DATE OF EVENT WHICH REQUIRES FILING OF THIS STATEMENT
1/12/2009

1. NAME OF REPORTING PERSON
Bulldog Investors General Partnership and Phillip Goldstein

2. CHECK THE BOX IF MEMBER OF A GROUP 			a[ ]
      b[ ]
3. SEC USE ONLY

4. SOURCE OF FUNDS WC

5. CHECK BOX IF DISCLOSURE OF LEGAL PROCEEDINGS IS REQUIRED
PURSUANT TO ITEMS 2(d) AND 2(e) [x]

6. CITIZENSHIP OR PLACE OF ORGANIZATION USA

7. SOLE VOTING POWER
1,932,255

8. SHARED VOTING POWER
43,358

9. SOLE DISPOSITIVE POWER
1,975,613

10. SHARED DISPOSITIVE POWER
0

 11. AGGREGATE AMOUNT OWNED BY EACH REPORTING PERSON
1,975,613

12. CHECK IF THE AGGREGATE AMOUNT EXCLUDES CERTAIN SHARES []

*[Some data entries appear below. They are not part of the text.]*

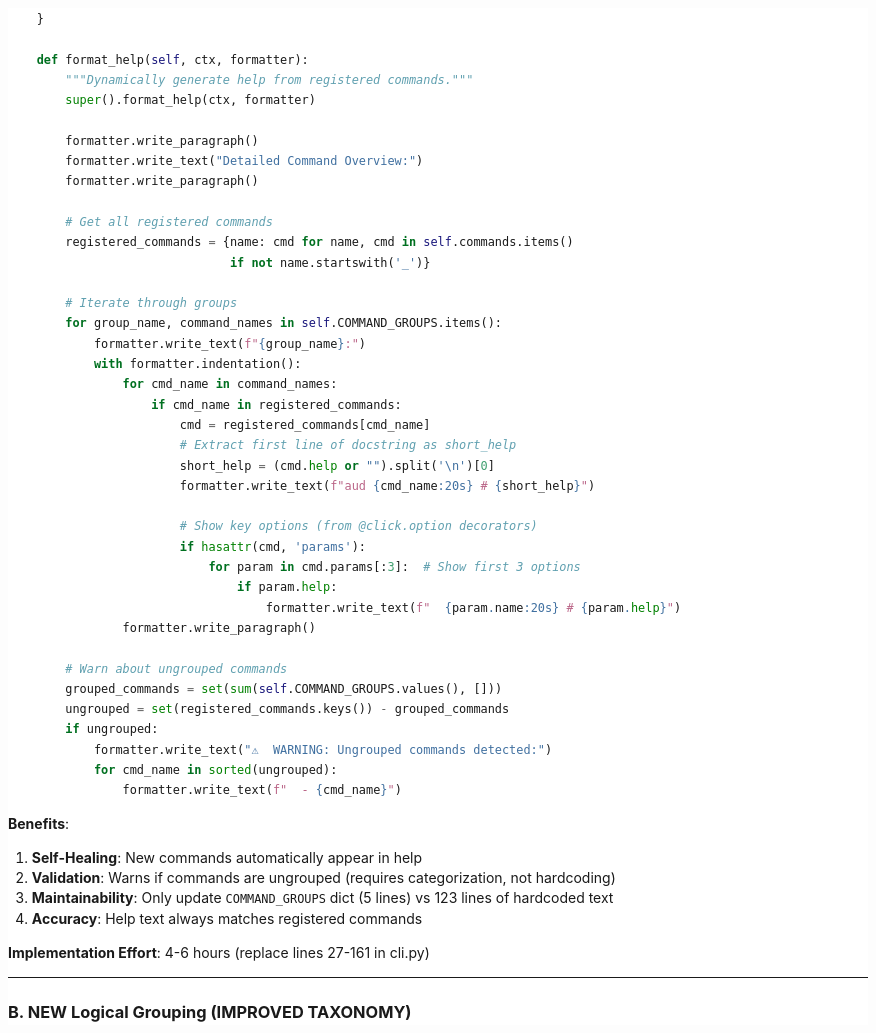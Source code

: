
 ```python
    }

    def format_help(self, ctx, formatter):
        """Dynamically generate help from registered commands."""
        super().format_help(ctx, formatter)

        formatter.write_paragraph()
        formatter.write_text("Detailed Command Overview:")
        formatter.write_paragraph()

        # Get all registered commands
        registered_commands = {name: cmd for name, cmd in self.commands.items()
                               if not name.startswith('_')}

        # Iterate through groups
        for group_name, command_names in self.COMMAND_GROUPS.items():
            formatter.write_text(f"{group_name}:")
            with formatter.indentation():
                for cmd_name in command_names:
                    if cmd_name in registered_commands:
                        cmd = registered_commands[cmd_name]
                        # Extract first line of docstring as short_help
                        short_help = (cmd.help or "").split('\n')[0]
                        formatter.write_text(f"aud {cmd_name:20s} # {short_help}")

                        # Show key options (from @click.option decorators)
                        if hasattr(cmd, 'params'):
                            for param in cmd.params[:3]:  # Show first 3 options
                                if param.help:
                                    formatter.write_text(f"  {param.name:20s} # {param.help}")
                formatter.write_paragraph()

        # Warn about ungrouped commands
        grouped_commands = set(sum(self.COMMAND_GROUPS.values(), []))
        ungrouped = set(registered_commands.keys()) - grouped_commands
        if ungrouped:
            formatter.write_text("⚠️  WARNING: Ungrouped commands detected:")
            for cmd_name in sorted(ungrouped):
                formatter.write_text(f"  - {cmd_name}")
```

**Benefits**:
1. **Self-Healing**: New commands automatically appear in help
2. **Validation**: Warns if commands are ungrouped (requires categorization, not hardcoding)
3. **Maintainability**: Only update `COMMAND_GROUPS` dict (5 lines) vs 123 lines of hardcoded text
4. **Accuracy**: Help text always matches registered commands

**Implementation Effort**: 4-6 hours (replace lines 27-161 in cli.py)

---

### B. NEW Logical Grouping (IMPROVED TAXONOMY)
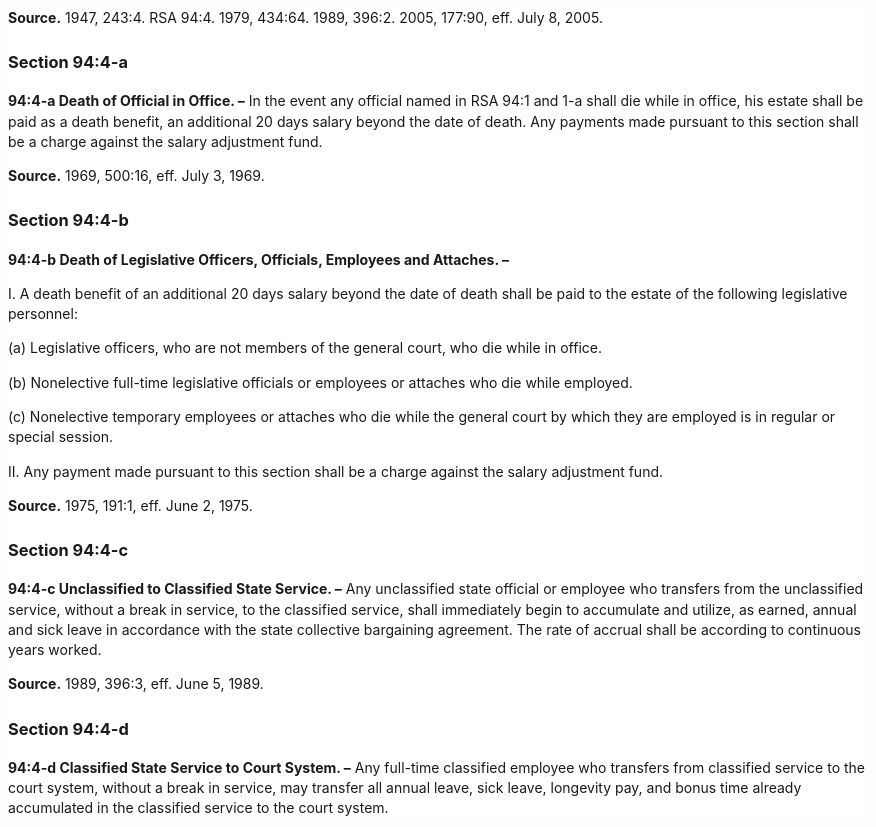 **Source.** 1947, 243:4. RSA 94:4. 1979, 434:64. 1989, 396:2. 2005,
177:90, eff. July 8, 2005.

### Section 94:4-a

 **94:4-a Death of Official in Office. –** In the event any official
named in RSA 94:1 and 1-a shall die while in office, his estate shall be
paid as a death benefit, an additional 20 days salary beyond the date of
death. Any payments made pursuant to this section shall be a charge
against the salary adjustment fund.

**Source.** 1969, 500:16, eff. July 3, 1969.

### Section 94:4-b

 **94:4-b Death of Legislative Officers, Officials, Employees and
Attaches. –**
                                             
 I. A death benefit of an additional 20 days salary beyond the date
of death shall be paid to the estate of the following legislative
personnel:
                                             
 (a) Legislative officers, who are not members of the general
court, who die while in office.
                                             
 (b) Nonelective full-time legislative officials or employees or
attaches who die while employed.
                                             
 (c) Nonelective temporary employees or attaches who die while the
general court by which they are employed is in regular or special
session.
                                             
 II. Any payment made pursuant to this section shall be a charge
against the salary adjustment fund.

**Source.** 1975, 191:1, eff. June 2, 1975.

### Section 94:4-c

 **94:4-c Unclassified to Classified State Service. –** Any
unclassified state official or employee who transfers from the
unclassified service, without a break in service, to the classified
service, shall immediately begin to accumulate and utilize, as earned,
annual and sick leave in accordance with the state collective bargaining
agreement. The rate of accrual shall be according to continuous years
worked.

**Source.** 1989, 396:3, eff. June 5, 1989.

### Section 94:4-d

 **94:4-d Classified State Service to Court System. –** Any full-time
classified employee who transfers from classified service to the court
system, without a break in service, may transfer all annual leave, sick
leave, longevity pay, and bonus time already accumulated in the
classified service to the court system.

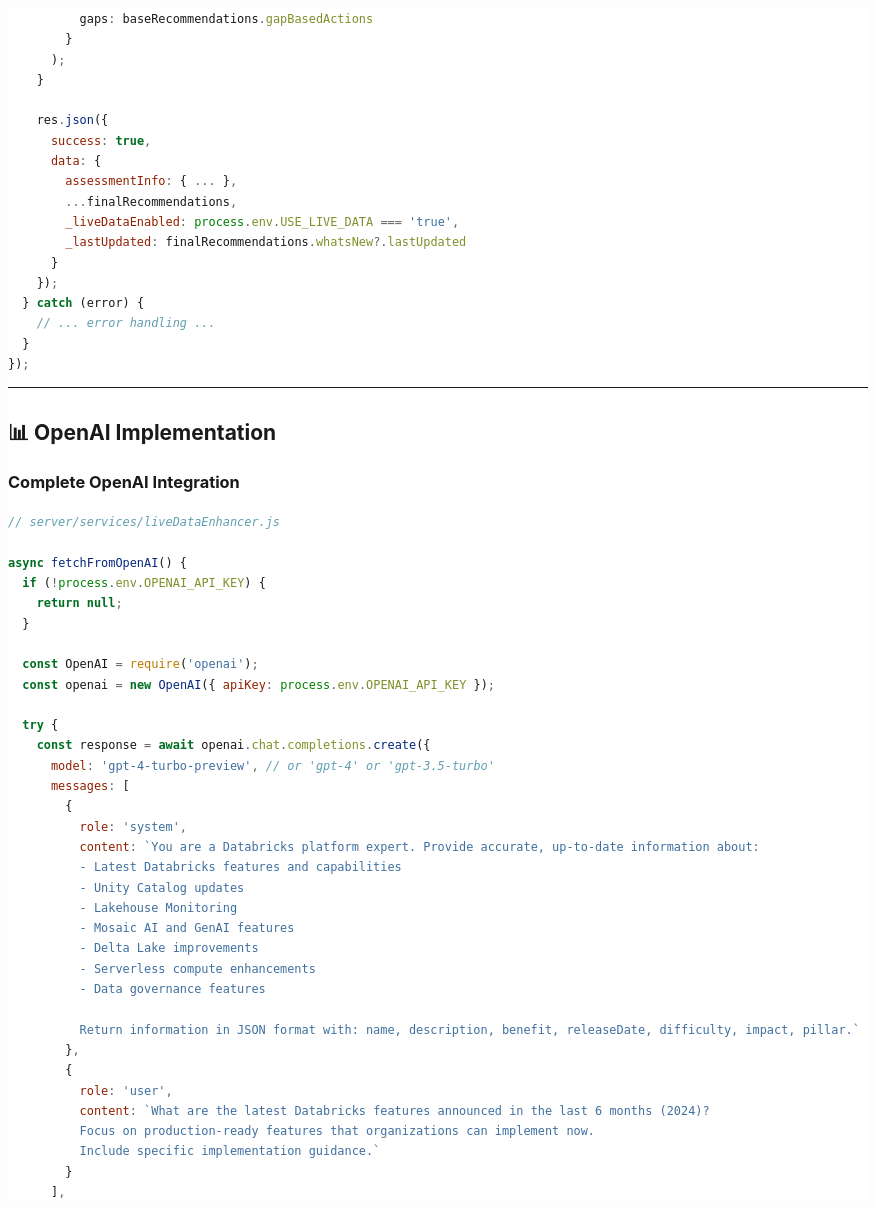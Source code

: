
 ```javascript
          gaps: baseRecommendations.gapBasedActions
        }
      );
    }

    res.json({
      success: true,
      data: {
        assessmentInfo: { ... },
        ...finalRecommendations,
        _liveDataEnabled: process.env.USE_LIVE_DATA === 'true',
        _lastUpdated: finalRecommendations.whatsNew?.lastUpdated
      }
    });
  } catch (error) {
    // ... error handling ...
  }
});
```

---

## 📊 OpenAI Implementation

### Complete OpenAI Integration

```javascript
// server/services/liveDataEnhancer.js

async fetchFromOpenAI() {
  if (!process.env.OPENAI_API_KEY) {
    return null;
  }

  const OpenAI = require('openai');
  const openai = new OpenAI({ apiKey: process.env.OPENAI_API_KEY });

  try {
    const response = await openai.chat.completions.create({
      model: 'gpt-4-turbo-preview', // or 'gpt-4' or 'gpt-3.5-turbo'
      messages: [
        {
          role: 'system',
          content: `You are a Databricks platform expert. Provide accurate, up-to-date information about:
          - Latest Databricks features and capabilities
          - Unity Catalog updates
          - Lakehouse Monitoring
          - Mosaic AI and GenAI features
          - Delta Lake improvements
          - Serverless compute enhancements
          - Data governance features
          
          Return information in JSON format with: name, description, benefit, releaseDate, difficulty, impact, pillar.`
        },
        {
          role: 'user',
          content: `What are the latest Databricks features announced in the last 6 months (2024)?
          Focus on production-ready features that organizations can implement now.
          Include specific implementation guidance.`
        }
      ],
```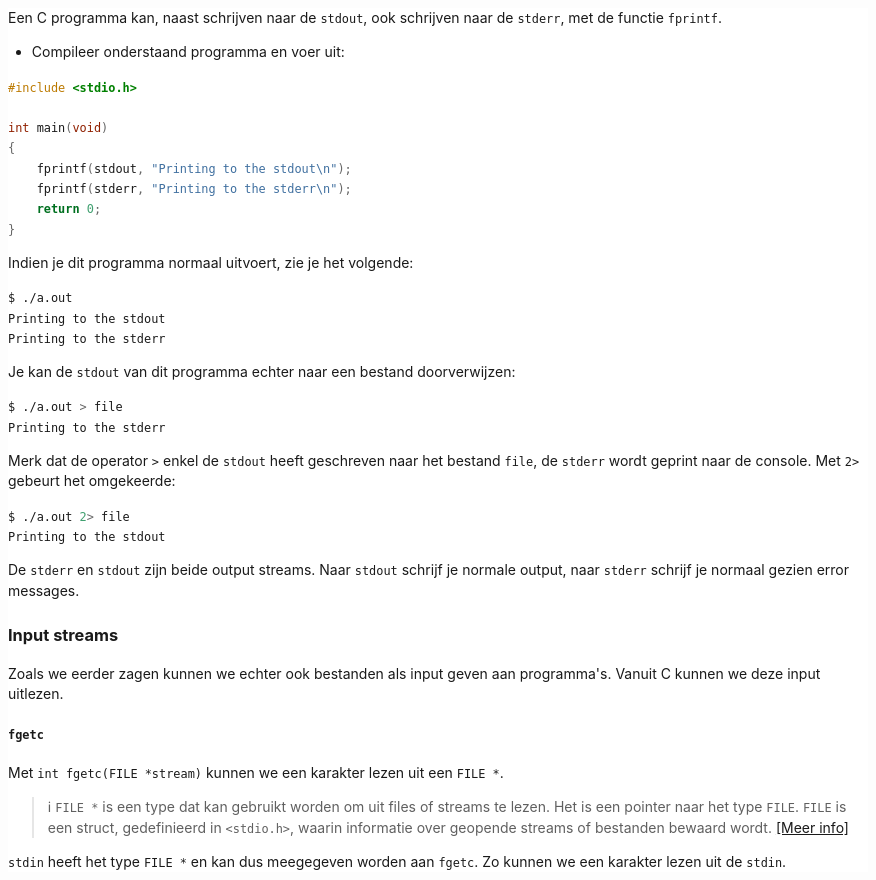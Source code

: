 Een C programma kan, naast schrijven naar de `stdout`, ook schrijven naar de `stderr`, met de functie `fprintf`.

* Compileer onderstaand programma en voer uit:

```C
#include <stdio.h>

int main(void)
{
    fprintf(stdout, "Printing to the stdout\n");
    fprintf(stderr, "Printing to the stderr\n");
    return 0;
}
```

Indien je dit programma normaal uitvoert, zie je het volgende:

```bash
$ ./a.out
Printing to the stdout
Printing to the stderr
```

Je kan de `stdout` van dit programma echter naar een bestand doorverwijzen:

```bash
$ ./a.out > file
Printing to the stderr
```

Merk dat de operator `>` enkel de `stdout` heeft geschreven naar het bestand `file`, de `stderr` wordt geprint naar de console.
Met `2>` gebeurt het omgekeerde:

```bash
$ ./a.out 2> file
Printing to the stdout
```

De `stderr` en `stdout` zijn beide output streams.
Naar `stdout` schrijf je normale output, naar `stderr` schrijf je normaal gezien error messages.

### Input streams

Zoals we eerder zagen kunnen we echter ook bestanden als input geven aan programma's.
Vanuit C kunnen we deze input uitlezen.

#### `fgetc`

Met `int fgetc(FILE *stream)` kunnen we een karakter lezen uit een `FILE *`.

> :information_source: `FILE *` is een type dat kan gebruikt worden om uit files of streams te lezen. Het is een pointer naar het type `FILE`. `FILE` is een struct, gedefinieerd in `<stdio.h>`, waarin informatie over geopende streams of bestanden bewaard wordt. [[Meer info]](https://stackoverflow.com/questions/5672746/what-exactly-is-the-file-keyword-in-c)

`stdin` heeft het type `FILE *` en kan dus meegegeven worden aan `fgetc`.
Zo kunnen we een karakter lezen uit de `stdin`.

13. PERCENT OF CLASS REPRESENTED BY ROW 11
9.58%

14. TYPE OF REPORTING PERSON
IA

This statement constitutes amendment No.5 to the Schedule 13D
filed by Bulldog Investors, Phillip Goldstein and Andrew Dakos
on March 19, 2008. Except as specifically set forth
herein, the Schedule 13D remains unmodified.

Item 4 is amended as follows:

ITEM 4. PURPOSE OF TRANSACTION

Letter to company secretary


Item 5 is amended as follows:

ITEM 5. INTEREST IN SECURITIES OF THE ISSUER
As per the N-CSR dated March 31, 2008 there were
20,628,363 shares of common stock outstanding. The percentage
set forth in item 5 was derived using such  number.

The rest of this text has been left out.